**ASSIGNED TASK:** Quote, word for word, every line starting at the line that contains "with fresh variables" and ending with the last line of the records; include both of these lines and no others.

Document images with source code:
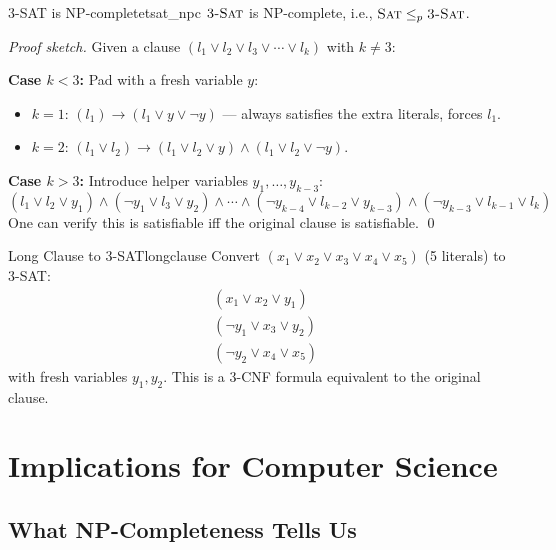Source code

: \documentclass[12pt,a4paper]{article}
\newcommand{\SAT}{\textsc{Sat}}
\newcommand{\TSAT}{\textsc{3-Sat}}
\newcommand{\leqp}{\leq_p}
\begin{document}
\begin{theorem}{3-SAT is NP-complete}{tsat_npc}
$\TSAT$ is NP-complete, i.e., $\SAT \leqp \TSAT$.
\end{theorem}

\begin{proof}[Proof sketch]
Given a clause $(l_1 \lor l_2 \lor l_3 \lor \cdots \lor l_k)$ with $k \neq 3$:

\medskip
\noindent\textbf{Case $k < 3$:} Pad with a fresh variable $y$:
\begin{itemize}[leftmargin=2em]
  \item $k=1$: $(l_1) \to (l_1 \lor y \lor \neg y)$ --- always satisfies the extra literals, forces $l_1$.
  \item $k=2$: $(l_1 \lor l_2) \to (l_1 \lor l_2 \lor y) \land (l_1 \lor l_2 \lor \neg y)$.
\end{itemize}

\noindent\textbf{Case $k > 3$:} Introduce helper variables $y_1, \ldots, y_{k-3}$:
\[
  (l_1 \lor l_2 \lor y_1) \land (\neg y_1 \lor l_3 \lor y_2) \land \cdots 
  \land (\neg y_{k-4} \lor l_{k-2} \lor y_{k-3}) \land (\neg y_{k-3} \lor l_{k-1} \lor l_k)
\]
One can verify this is satisfiable iff the original clause is satisfiable. \qed
\end{proof}

\begin{example}{Long Clause to 3-SAT}{longclause}
Convert $(x_1 \lor x_2 \lor x_3 \lor x_4 \lor x_5)$ (5 literals) to 3-SAT:
\begin{align*}
  &(x_1 \lor x_2 \lor y_1) \\
  &(\neg y_1 \lor x_3 \lor y_2) \\
  &(\neg y_2 \lor x_4 \lor x_5)
\end{align*}
with fresh variables $y_1, y_2$. This is a 3-CNF formula equivalent to the original clause.
\end{example}

\newpage

\section{Implications for Computer Science}

\subsection{What NP-Completeness Tells Us}
\end{document}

**EXERCISE RESPONSE:**
with fresh variables $y_1, y_2$. This is a 3-CNF formula equivalent to the original clause.
\end{example}

\newpage

\section{Implications for Computer Science}

\subsection{What NP-Completeness Tells Us}
\end{document}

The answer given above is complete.